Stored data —
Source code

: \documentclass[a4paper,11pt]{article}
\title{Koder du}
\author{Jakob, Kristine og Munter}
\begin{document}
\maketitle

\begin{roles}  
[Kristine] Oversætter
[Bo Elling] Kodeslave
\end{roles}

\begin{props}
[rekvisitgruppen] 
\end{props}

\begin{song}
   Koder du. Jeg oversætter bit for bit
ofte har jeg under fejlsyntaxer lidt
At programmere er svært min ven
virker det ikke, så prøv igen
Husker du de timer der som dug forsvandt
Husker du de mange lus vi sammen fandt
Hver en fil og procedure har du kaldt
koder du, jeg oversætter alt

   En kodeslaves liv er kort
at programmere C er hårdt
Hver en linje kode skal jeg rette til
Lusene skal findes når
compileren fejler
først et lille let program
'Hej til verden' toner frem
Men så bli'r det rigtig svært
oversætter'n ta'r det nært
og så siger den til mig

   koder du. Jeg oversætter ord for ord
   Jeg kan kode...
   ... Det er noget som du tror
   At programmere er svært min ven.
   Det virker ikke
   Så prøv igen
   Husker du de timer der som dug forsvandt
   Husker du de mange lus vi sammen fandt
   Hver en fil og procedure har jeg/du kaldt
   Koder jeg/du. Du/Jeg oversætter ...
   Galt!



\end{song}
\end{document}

Aim of the task —
Every record is to be retyped exactly as given.

Written solution —
Source code

: \documentclass[a4paper,11pt]{article}
\title{Koder du}
\author{Jakob, Kristine og Munter}
\begin{document}
\maketitle

\begin{roles}  
[Kristine] Oversætter
[Bo Elling] Kodeslave
\end{roles}

\begin{props}
[rekvisitgruppen] 
\end{props}

\begin{song}
   Koder du. Jeg oversætter bit for bit
ofte har jeg under fejlsyntaxer lidt
At programmere er svært min ven
virker det ikke, så prøv igen
Husker du de timer der som dug forsvandt
Husker du de mange lus vi sammen fandt
Hver en fil og procedure har du kaldt
koder du, jeg oversætter alt

   En kodeslaves liv er kort
at programmere C er hårdt
Hver en linje kode skal jeg rette til
Lusene skal findes når
compileren fejler
først et lille let program
'Hej til verden' toner frem
Men så bli'r det rigtig svært
oversætter'n ta'r det nært
og så siger den til mig

   koder du. Jeg oversætter ord for ord
   Jeg kan kode...
   ... Det er noget som du tror
   At programmere er svært min ven.
   Det virker ikke
   Så prøv igen
   Husker du de timer der som dug forsvandt
   Husker du de mange lus vi sammen fandt
   Hver en fil og procedure har jeg/du kaldt
   Koder jeg/du. Du/Jeg oversætter ...
   Galt!



\end{song}
\end{document}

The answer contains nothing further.